* **Problem description**
Your output must consist of the records printed verbatim, with the pictures excluded.

[Collected data]
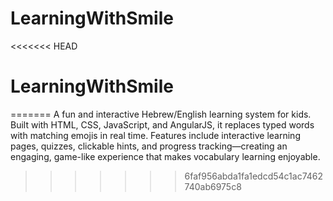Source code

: # LearningWithSmile
<<<<<<< HEAD
# LearningWithSmile
=======
A fun and interactive Hebrew/English learning system for kids. Built with HTML, CSS, JavaScript, and AngularJS, it replaces typed words with matching emojis in real time. Features include interactive learning pages, quizzes, clickable hints, and progress tracking—creating an engaging, game-like experience that makes vocabulary learning enjoyable.
>>>>>>> 6faf956abda1fa1edcd54c1ac7462740ab6975c8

* **Result of the task**
Source code

: # LearningWithSmile
<<<<<<< HEAD
# LearningWithSmile
=======
A fun and interactive Hebrew/English learning system for kids. Built with HTML, CSS, JavaScript, and AngularJS, it replaces typed words with matching emojis in real time. Features include interactive learning pages, quizzes, clickable hints, and progress tracking—creating an engaging, game-like experience that makes vocabulary learning enjoyable.
>>>>>>> 6faf956abda1fa1edcd54c1ac7462740ab6975c8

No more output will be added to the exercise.